Le Président est allé au-delà des déclarations de principe :
- il a demandé aux walis de devenir des courroies actives entre l’État et les citoyens,
- il a insisté sur l’amélioration réelle de l’accès aux services publics,
- et il a rappelé que l’appartenance nationale devait primer définitivement sur les fidélités secondaires qui fragmentent le pays.
Ainsi, cette réunion constitue, au moins sur le plan symbolique, une étape importante. Après tout, un État de citoyenneté ne se décrète pas depuis un palais : il se construit d’abord là où vit le citoyen, dans son école, sa mairie, son dispensaire, son commissariat.
De la parole politique vers le terrain : un gouvernement mis devant ses responsabilités
Par ailleurs, au-delà des orientations générales, le Chef de l’État a également invité le gouvernement à accompagner ces ambitions. Autrement dit, il n’est plus question que les revendications locales remontées par les walis se perdent dans les labyrinthes administratifs ou les liturgies interminables des dossiers en instance.
À présent :
- chaque ministère est appelé à traiter les problèmes concrets transmis depuis les wilayas,
- la coordination centrale doit être renforcée,
- et les solutions doivent se traduire en améliorations visibles pour la population.
Ainsi, non seulement les walis sont responsabilisés, mais les ministères aussi. Ce n’est pas un détail : cela révèle une volonté d’obliger toute la chaîne administrative à rendre des comptes. Pour un pays où l’impunité bureaucratique a souvent été la règle, cette orientation constitue une rupture potentielle.

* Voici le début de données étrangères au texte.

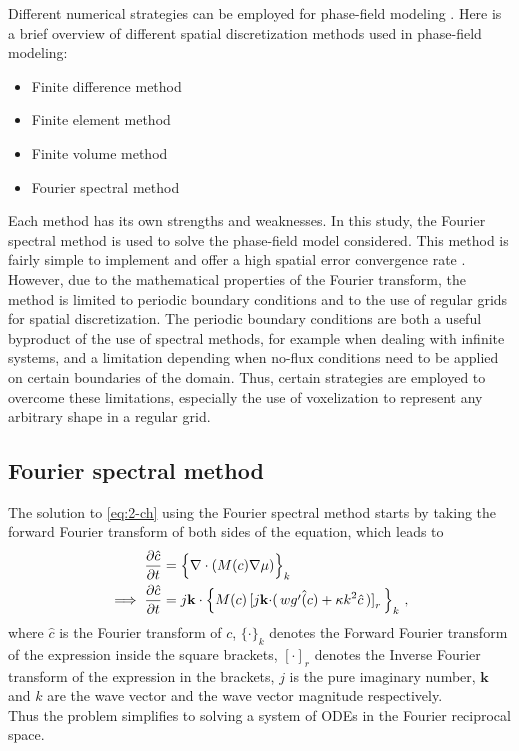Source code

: Different numerical strategies can be employed for phase-field modeling \cite{Wheeler2019}. Here is a brief overview of different spatial discretization methods used in phase-field modeling:
\begin{itemize}
    \item Finite difference method
    \item Finite element method
    \item Finite volume method
    \item Fourier spectral method
\end{itemize}
Each method has its own strengths and weaknesses. In this study, the Fourier spectral method is used to solve the phase-field model considered. This method is fairly simple to implement and offer a high spatial error convergence rate \cite{ChenShen1998,SircaHorvat2012,Biner2017-1}. However, due to the mathematical properties of the Fourier transform, the method is limited to periodic boundary conditions and to the use of regular grids for spatial discretization. The periodic boundary conditions are both a useful byproduct of the use of spectral methods, for example when dealing with infinite systems, and a limitation depending when no-flux conditions need to be applied on certain boundaries of the domain. Thus, certain strategies are employed to overcome these limitations, especially the use of voxelization to represent any arbitrary shape in a regular grid.
\subsection{Fourier spectral method}
    The solution to \autoref{eq:2-ch} using the Fourier spectral method starts by taking the forward Fourier transform of both sides of the equation, which leads to
    \begin{align}
        \frac{\partial \hat{c}}{\partial t} &= \Bigl\{\nabla \cdot ( M(c) \nabla \mu ) \Bigl\}_k\\
        \implies \frac{\partial \hat{c}}{\partial t} &= j\mathbf{k} \cdot \Bigl\{ M(c) \left[j\mathbf{k} \cdot \right(w\hat{g'(c)} + \kappa k^2 \hat{c}\left)\right]_r \Bigl\}_k\ ,
    \end{align}
    where $\hat{c}$ is the Fourier transform of $c$, $\{\cdot\}_k$ denotes the Forward Fourier transform of the expression inside the square brackets, $\left[\cdot\right]_r$  denotes the Inverse Fourier transform of the expression in the brackets, $j$ is the pure imaginary number, $\mathbf{k}$ and $k$ are the wave vector and the wave vector magnitude respectively.\\
    Thus the problem simplifies to solving a system of ODEs in the Fourier reciprocal space.
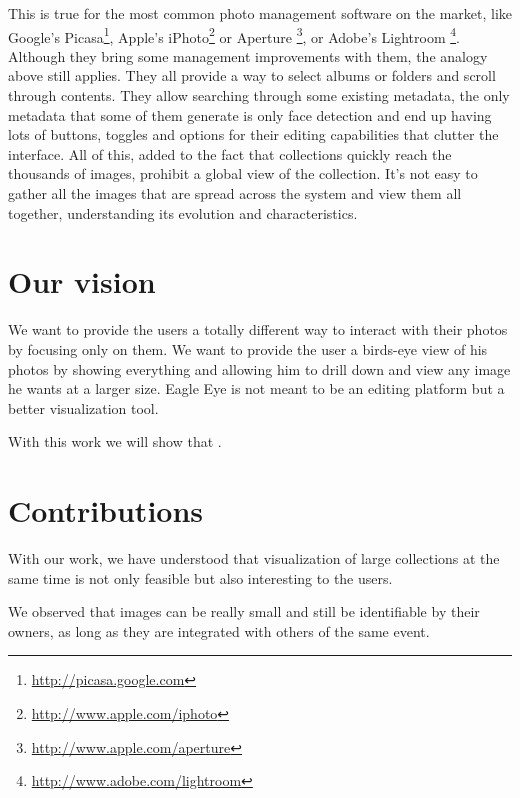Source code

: This is true for the most common photo management software on the market, like Google's Picasa\footnote{\url{http://picasa.google.com}}, Apple's iPhoto\footnote{\url{http://www.apple.com/iphoto}} or Aperture \footnote{\url{http://www.apple.com/aperture}}, or Adobe's Lightroom \footnote{\url{http://www.adobe.com/lightroom}}. Although they bring some management improvements with them, the analogy above still applies. They all provide a way to select albums or folders and scroll through contents. They allow searching through some existing metadata, the only metadata that some of them generate is only face detection and end up having lots of buttons, toggles and options for their editing capabilities that clutter the interface. All of this, added to the fact that collections quickly reach the thousands of images, prohibit a global view of the collection. It's not easy to gather all the images that are spread across the system and view them all together, understanding its evolution and characteristics.


\section{Our vision} %
\label{ssub:our_vision}


We want to provide the users a totally different way to interact with their photos by focusing only on them. We want to provide the user a birds-eye view of his photos by showing everything and allowing him to drill down and view any image he wants at a larger size. Eagle Eye is not meant to be an editing platform but a better visualization tool.

With this work we will show that .




\section{Contributions} %
\label{sec:contributions}

With our work, we have understood that visualization of large collections at the same time is not only feasible but also interesting to the users. 

We observed that images can be really small and still be identifiable by their owners, as long as they are integrated with others of the same event.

Cependant, la lucidité s’impose : les résistances existent encore
Toutefois, si cette dynamique mérite d’être saluée, il serait naïf – et même complice – d’ignorer les difficultés qui persistent.
De fait, la Mauritanie reste marquée par des mécanismes hérités du passé :
- accès inégal à la justice,
- poids des intermédiaires sociaux,
- administration paternaliste,
- clientélisme à peine masqué,
- et asymétries profondes dans la distribution des ressources publiques.
Dès lors, la question essentielle est la suivante : les walis, même motivés, auront-ils la capacité réelle de bousculer ces puissantes inerties ? Le cynisme peut répondre « pas encore », mais la raison invite à dire « pas si les engagements présidentiels se limitent au discours ».
Car un État de citoyenneté ne se mesure pas à l’éloquence de ceux qui l’annoncent, mais à la transformation réelle vécue par ceux qui le subissent ou l’attendent.
Une perspective plus large : ce que l’histoire nous enseigne
Pour éclairer ce moment historique, il n’est pas inutile de convoquer ici une leçon classique. Montesquieu rappelait que les institutions ne fonctionnent durablement que lorsqu’elles façonnent les comportements. Autrement dit :
un décret ne suffit pas si les mentalités ne suivent pas,
une directive est inutile si les pratiques profondes ne changent pas.
Ainsi, si la rencontre avec les walis doit produire ses effets, elle devra s’accompagner :
- d’une justice réellement indépendante,
- de sanctions contre les abus d’autorité,
- de récompenses pour les administrateurs exemplaires,
- et d’une évaluation régulière des résultats sur le terrain.
Sans cela, l’initiative présidentielle, aussi prometteuse soit-elle, risque de rejoindre la longue liste des « réformes qui n’ont changé que les dossiers ».
Conclusion provisoire : l’espoir n’est pas interdit, mais le suivi sera décisif
En définitive, saluons ce qui doit l’être :
oui, le Président de la République a envoyé un signal fort en réunissant les walis ;
oui, le gouvernement est publiquement mis devant l’obligation de servir plus efficacement ;
et oui, cette orientation marque une volonté d’inscrire la gouvernance dans une logique de citoyenneté.
Mais pour que cette rupture soit réelle, il faudra désormais aller au-delà de l’intention.
Car la Mauritanie n’a plus le luxe de rater ce rendez-vous avec elle-même.
L’État de citoyenneté ne demande pas seulement des discours, mais des preuves. Et si la société mauritanienne commence à espérer, elle commence surtout à exiger.